Task description —
Your answer should be the lines of the material that include the word "badge".

Information supplied —
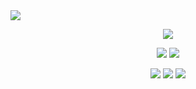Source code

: <!--<img src="https://user-images.githubusercontent.com/74038190/212284136-03988914-d899-44b4-b1d9-4eeccf656e44.gif" width="920">-->
<!--<img src="https://user-images.githubusercontent.com/74038190/235224431-e8c8c12e-6826-47f1-89fb-2ddad83b3abf.gif" width="300">-->
<img src="https://github.com/Anmol-Baranwal/Cool-GIFs-For-GitHub/assets/74038190/d48893bd-0757-481c-8d7e-ba3e163feae7" />
<!--[Last Updated](https://img.shields.io/badge/last--update-today-brightgreen)-->
<p align="center">
  <a href="https://github.com/sharkspidy">
    <img src="https://github-readme-stats.vercel.app/api?username=sharkspidy&show_icons=false&theme=tokyonight" />
  </a>
</p>
<p align="center">
  <a href="https://x.com/sharkspidy"><img src="https://img.shields.io/twitter/follow/sharkspidy?style=social" /></a>
  <a href="https://linkedin.com/in/sharkspidy/"><img src="https://img.shields.io/badge/LinkedIn-blue?logo=linkedin&logoColor=white" /></a>
</p>

<p align="center">
  <img src="https://img.shields.io/badge/last--update-today-brightgreen" />
  <img src="https://komarev.com/ghpvc/?username=sharkspidy&label=Profile%20views&color=0e75b6&style=bold" />
  <img src="https://img.shields.io/github/followers/sharkspidy?label=Follow&style=social" />
</p>

<!--<p align="left">
  <img src="https://img.shields.io/badge/last--update-today-brightgreen" alt="sharkspidy" />
  <img align="right" src="https://komarev.com/ghpvc/?username=sharkspidy&label=Profile%20views&color=0e75b6&style=bold" alt="sharkspidy" />
</p>-->

<!--<img src="https://github.com/Anmol-Baranwal/Cool-GIFs-For-GitHub/assets/74038190/0c7eb6ed-663b-4ce4-bfbd-18239a38ba1b" width="850">-->
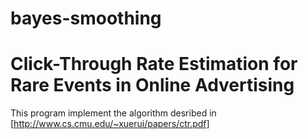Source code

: # bayes-smoothing
# Click-Through Rate Estimation for Rare Events in Online Advertising

  This program implement the algorithm desribed in [http://www.cs.cmu.edu/~xuerui/papers/ctr.pdf]
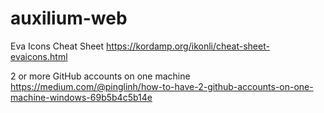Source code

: # auxilium-web

Eva Icons Cheat Sheet
https://kordamp.org/ikonli/cheat-sheet-evaicons.html

2 or more GitHub accounts on one machine
https://medium.com/@pinglinh/how-to-have-2-github-accounts-on-one-machine-windows-69b5b4c5b14e 
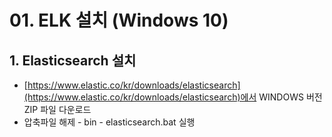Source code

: # 01. ELK 설치 (Windows 10)

## 1. Elasticsearch 설치

- [https://www.elastic.co/kr/downloads/elasticsearch](https://www.elastic.co/kr/downloads/elasticsearch)에서 WINDOWS 버전 ZIP 파일 다운로드
- 압축파일 해제 - bin - elasticsearch.bat 실행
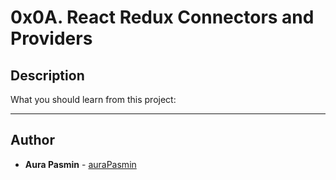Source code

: # 0x0A. React Redux Connectors and Providers

## Description

What you should learn from this project:

---
## Author
* **Aura Pasmin** - [auraPasmin](https://github.com/auraPasmin)
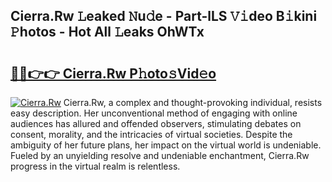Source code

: ## Cierra.Rw 𝙻eaked 𝙽u𝚍e - Part-lLS 𝚅𝚒deo B𝚒kini 𝙿hotos - Hot All 𝙻eaks OhWTx

# <h2><a href="http://ld02va.urlbe.top/?page=Cierra.Rw">🔗🔗👉👉 Cierra.Rw P𝚑oto𝚜Vid𝚎o</a></h2>

[![Cierra.Rw](https://i.imgur.com/eBuTRDB.gif)](http://ld02va.urlbe.top/?page=Cierra.Rw)
Cierra.Rw, a complex and thought-provoking individual, resists easy description. Her unconventional method of engaging with online audiences has allured and offended observers, stimulating debates on consent, morality, and the intricacies of virtual societies. Despite the ambiguity of her future plans, her impact on the virtual world is undeniable. Fueled by an unyielding resolve and undeniable enchantment, Cierra.Rw progress in the virtual realm is relentless.
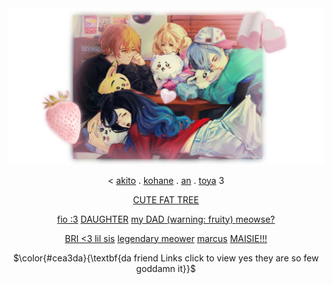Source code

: <div align="center">

<img src="heartiful.png">

< [akito](https://github.com/ChromaDrift) . [kohane](https://github.com/verifiedreality) . [an](https://github.com/yurivampire) . [toya](https://github.com/stellariism) 3


[CUTE FAT TREE](https://linktr.ee/karinacchi) 

[fio :3](https://github.com/your-reader) [DAUGHTER](https://github.com/PraiseThe-Fool) [my DAD (warning: fruity) ](https://github.com/venzqs)  [meowse?](https://github.com/miiyase) 

[BRI <3 lil sis](https://github.com/YuriKitten) [legendary meower](https://github.com/youthintheshade) [marcus](https://github.com/internet-angel-kangel) [MAISIE!!!](https://github.com/STAIRIXX) 

$\color{#cea3da}{\textbf{da friend Links click to view yes they are so few goddamn it}}$





 

<!---
yurivampire/yurivampire is a ✨ special ✨ repository because its `README.md` (this file) appears on your GitHub profile.
You can click the Preview link to take a look at your changes.
--->
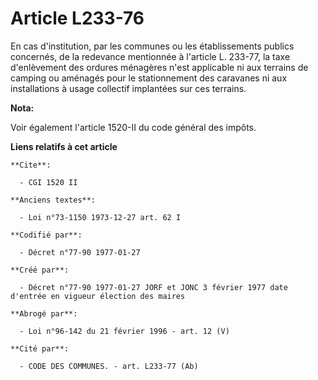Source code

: # Article L233-76

En cas d'institution, par les communes ou les établissements publics concernés, de la redevance mentionnée à l'article L.
233-77, la taxe d'enlèvement des ordures ménagères n'est applicable ni aux terrains de camping ou aménagés pour le
stationnement des caravanes ni aux installations à usage collectif implantées sur ces terrains.

**Nota:**

Voir également l'article 1520-II du code général des impôts.

**Liens relatifs à cet article**

	**Cite**:

	  - CGI 1520 II

	**Anciens textes**:

	  - Loi n°73-1150 1973-12-27 art. 62 I

	**Codifié par**:

	  - Décret n°77-90 1977-01-27

	**Créé par**:

	  - Décret n°77-90 1977-01-27 JORF et JONC 3 février 1977 date d'entrée en vigueur élection des maires

	**Abrogé par**:

	  - Loi n°96-142 du 21 février 1996 - art. 12 (V)

	**Cité par**:

	  - CODE DES COMMUNES. - art. L233-77 (Ab)
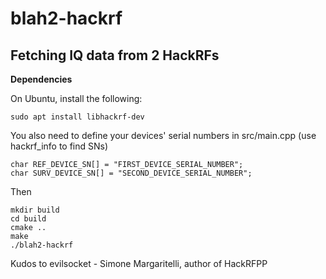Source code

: # blah2-hackrf
Fetching IQ data from 2 HackRFs
--
**Dependencies**

On Ubuntu, install the following:

    sudo apt install libhackrf-dev

You also need to define your devices' serial numbers in src/main.cpp (use hackrf_info to find SNs)

    char REF_DEVICE_SN[] = "FIRST_DEVICE_SERIAL_NUMBER";
    char SURV_DEVICE_SN[] = "SECOND_DEVICE_SERIAL_NUMBER";

Then

    mkdir build
    cd build
    cmake ..
    make
    ./blah2-hackrf

    
Kudos to evilsocket - Simone Margaritelli, author of HackRFPP
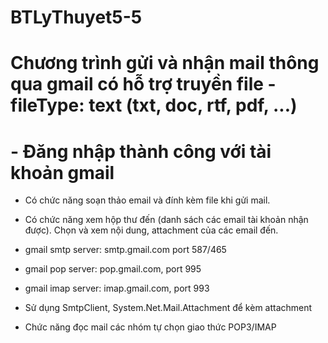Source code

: # BTLyThuyet5-5
# Chương trình gửi và nhận mail thông qua gmail có hỗ trợ truyền file - fileType: text (txt, doc, rtf, pdf, ...)
# - Đăng nhập thành công với tài khoản gmail

- Có chức năng soạn thảo email và đính kèm file khi gửi mail.

- Có chức năng xem hộp thư đến (danh sách các email tài khoản nhận được). Chọn và xem nội dung, attachment của các email đến.

- gmail smtp server: smtp.gmail.com port 587/465

- gmail pop server: pop.gmail.com, port 995

- gmail imap server: imap.gmail.com, port 993

- Sử dụng SmtpClient, System.Net.Mail.Attachment để kèm attachment

- Chức năng đọc mail các nhóm tự chọn giao thức POP3/IMAP
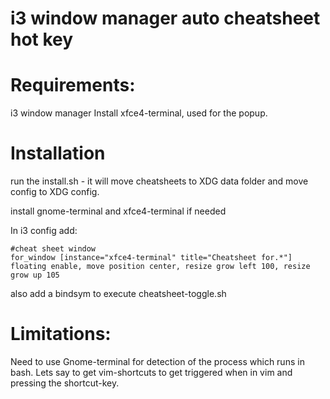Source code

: 
# i3 window manager auto cheatsheet hot key

# Requirements:
i3 window manager
Install xfce4-terminal, used for the popup.

# Installation
run the install.sh - it will move cheatsheets to XDG data folder and move config to XDG config.

install gnome-terminal and xfce4-terminal if needed 

In i3 config add:

    #cheat sheet window
    for_window [instance="xfce4-terminal" title="Cheatsheet for.*"] floating enable, move position center, resize grow left 100, resize grow up 105

also add a bindsym to execute cheatsheet-toggle.sh

# Limitations:
Need to use Gnome-terminal for detection of the process which runs in bash. Lets say to get vim-shortcuts to get triggered when in vim and pressing the shortcut-key.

Output of the task —
<!--[Last Updated](https://img.shields.io/badge/last--update-today-brightgreen)-->
  <a href="https://linkedin.com/in/sharkspidy/"><img src="https://img.shields.io/badge/LinkedIn-blue?logo=linkedin&logoColor=white" /></a>
  <img src="https://img.shields.io/badge/last--update-today-brightgreen" />
  <img src="https://img.shields.io/badge/last--update-today-brightgreen" alt="sharkspidy" />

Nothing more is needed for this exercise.